Although we had visited this waterfall before, we never had a chance to play in the water. And arriving early, we had the waterfall to ourselves, at least for a little while. We set up along the big area of exposed bedrock, changed into swimsuits, and blew up the inflatable turtle we had picked up from Walmart for just $5.  Although the turtle was for children only, with a maximum weight of 40 kg, it was quite large and we all were easily able to fit on it. The only downside was that it took a while to inflate and deflate. The lowest portion of this waterfall is a gentle slide and provides an opportunity for some easy waterfall-sliding.

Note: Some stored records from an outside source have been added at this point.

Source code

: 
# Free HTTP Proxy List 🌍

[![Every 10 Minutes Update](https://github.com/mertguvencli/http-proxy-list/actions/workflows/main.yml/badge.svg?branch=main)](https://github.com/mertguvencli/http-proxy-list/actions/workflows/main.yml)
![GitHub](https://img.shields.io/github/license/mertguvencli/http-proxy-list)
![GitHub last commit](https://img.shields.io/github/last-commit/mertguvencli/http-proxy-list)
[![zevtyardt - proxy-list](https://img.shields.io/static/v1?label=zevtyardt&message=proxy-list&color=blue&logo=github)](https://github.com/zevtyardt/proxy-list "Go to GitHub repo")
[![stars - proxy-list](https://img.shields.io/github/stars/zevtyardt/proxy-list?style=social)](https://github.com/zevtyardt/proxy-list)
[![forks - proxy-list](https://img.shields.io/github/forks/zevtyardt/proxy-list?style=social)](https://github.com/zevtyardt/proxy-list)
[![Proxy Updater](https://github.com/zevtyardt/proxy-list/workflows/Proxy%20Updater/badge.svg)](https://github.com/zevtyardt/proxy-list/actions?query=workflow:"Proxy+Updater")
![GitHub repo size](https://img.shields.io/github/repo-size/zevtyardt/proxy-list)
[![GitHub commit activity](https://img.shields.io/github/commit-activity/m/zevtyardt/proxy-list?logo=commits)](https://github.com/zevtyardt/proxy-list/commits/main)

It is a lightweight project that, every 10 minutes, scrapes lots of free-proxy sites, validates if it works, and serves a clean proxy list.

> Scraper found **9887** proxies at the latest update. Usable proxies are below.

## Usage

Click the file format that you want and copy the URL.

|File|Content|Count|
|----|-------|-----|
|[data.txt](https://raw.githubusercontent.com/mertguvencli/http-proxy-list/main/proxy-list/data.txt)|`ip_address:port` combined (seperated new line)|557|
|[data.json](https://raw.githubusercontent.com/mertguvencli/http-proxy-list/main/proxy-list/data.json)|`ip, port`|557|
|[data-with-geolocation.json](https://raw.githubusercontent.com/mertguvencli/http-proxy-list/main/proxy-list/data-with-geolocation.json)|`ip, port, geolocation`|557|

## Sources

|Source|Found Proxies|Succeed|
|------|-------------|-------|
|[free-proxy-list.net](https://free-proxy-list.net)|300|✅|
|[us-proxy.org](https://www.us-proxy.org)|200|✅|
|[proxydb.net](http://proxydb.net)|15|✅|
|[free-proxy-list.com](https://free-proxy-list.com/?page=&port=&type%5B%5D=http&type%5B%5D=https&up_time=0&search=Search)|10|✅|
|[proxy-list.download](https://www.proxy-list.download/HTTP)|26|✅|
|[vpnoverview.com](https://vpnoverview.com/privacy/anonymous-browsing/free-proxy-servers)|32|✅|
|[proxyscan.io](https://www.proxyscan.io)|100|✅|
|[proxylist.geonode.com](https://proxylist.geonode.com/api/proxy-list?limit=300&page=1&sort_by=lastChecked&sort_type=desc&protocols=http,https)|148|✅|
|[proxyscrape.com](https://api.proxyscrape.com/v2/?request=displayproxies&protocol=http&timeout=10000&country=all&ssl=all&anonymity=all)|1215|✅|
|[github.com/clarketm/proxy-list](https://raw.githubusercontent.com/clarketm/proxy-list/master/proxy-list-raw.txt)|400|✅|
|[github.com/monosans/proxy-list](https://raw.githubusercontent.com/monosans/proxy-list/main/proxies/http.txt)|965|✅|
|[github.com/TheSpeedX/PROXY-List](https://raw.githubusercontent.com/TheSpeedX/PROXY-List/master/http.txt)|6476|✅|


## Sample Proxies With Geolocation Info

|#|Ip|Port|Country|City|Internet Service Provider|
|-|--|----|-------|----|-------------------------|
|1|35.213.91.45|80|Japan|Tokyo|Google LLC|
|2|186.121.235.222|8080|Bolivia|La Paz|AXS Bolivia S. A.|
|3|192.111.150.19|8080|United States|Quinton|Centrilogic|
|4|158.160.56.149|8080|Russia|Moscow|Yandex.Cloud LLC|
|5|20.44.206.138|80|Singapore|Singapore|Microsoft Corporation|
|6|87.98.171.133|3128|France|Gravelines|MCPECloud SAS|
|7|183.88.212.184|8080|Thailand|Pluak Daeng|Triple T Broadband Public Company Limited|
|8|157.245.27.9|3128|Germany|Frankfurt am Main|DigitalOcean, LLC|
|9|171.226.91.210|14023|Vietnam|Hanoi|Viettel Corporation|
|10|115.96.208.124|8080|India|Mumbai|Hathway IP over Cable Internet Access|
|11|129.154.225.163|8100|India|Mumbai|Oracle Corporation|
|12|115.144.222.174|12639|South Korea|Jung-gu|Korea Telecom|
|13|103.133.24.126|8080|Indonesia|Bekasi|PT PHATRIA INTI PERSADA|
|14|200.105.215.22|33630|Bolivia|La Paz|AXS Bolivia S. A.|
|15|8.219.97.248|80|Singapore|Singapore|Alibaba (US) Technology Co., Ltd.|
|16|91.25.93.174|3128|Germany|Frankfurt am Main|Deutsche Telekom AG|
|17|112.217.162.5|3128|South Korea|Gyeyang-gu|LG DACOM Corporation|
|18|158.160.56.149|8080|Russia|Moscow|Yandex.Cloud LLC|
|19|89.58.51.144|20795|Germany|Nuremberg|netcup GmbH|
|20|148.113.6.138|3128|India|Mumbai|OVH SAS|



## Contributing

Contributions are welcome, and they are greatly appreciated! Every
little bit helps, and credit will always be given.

Once the turtle was blown up, we took turns sliding down this lower section. The water level wasn’t high and the slope is not steep, so it’s not the most exciting waterfall to slide down, but it was still a lot of fun. After a few slow runs, we realized that we had to start at the top on the far side to slide the fastest. The water was quite cold and I think everybody was a bit relieved that we could stay mostly dry sliding down. Margo, the bull mastiff, also enjoyed playing in the waterfall, running down after us as we slid down on the turtle. We ate lunch here and spent the better part of the morning and afternoon here, then headed back to the campsite.


On the way back, Josh knew of a “high trail” that bypasses two of the stream crossings on Gragg Prong, so we could keep our feet dry heading back. On the last stream crossing, we were able to rock-hop across. Margo just waded across in the water, but Willie, the rescue hunting dog, didn’t want to get his feet wet, so he actually rock-hopped across following where Sandy had stepped. I had never seen a dog rock-hop before and was quite impressed. We relaxed at the campsite for a little bit, then headed into Boone and had dinner at Coyote Kitchen. Josh had gone to school at Appalachian State and was very familiar with the Boone area, so he suggested this restaurant. The food was very good and they had a nice outdoor seating area, so the dogs could join us. After dinner, we headed back to camp and managed to find quite a bit of firewood and built a nice fire when the sun went down. While we still had some daylight left, we sat down at the creek and enjoyed the lovely view.


The rosebay rhododendrons were blooming and all the flowers along the creek made for a beautiful sight.


And a nice cascade added to the scene and provided tranquil white noise as we slept. After sundown, we socialized around the fire for a while and then went to bed. Sandy had to work Sunday evening, so in the morning, we broke camp and headed home.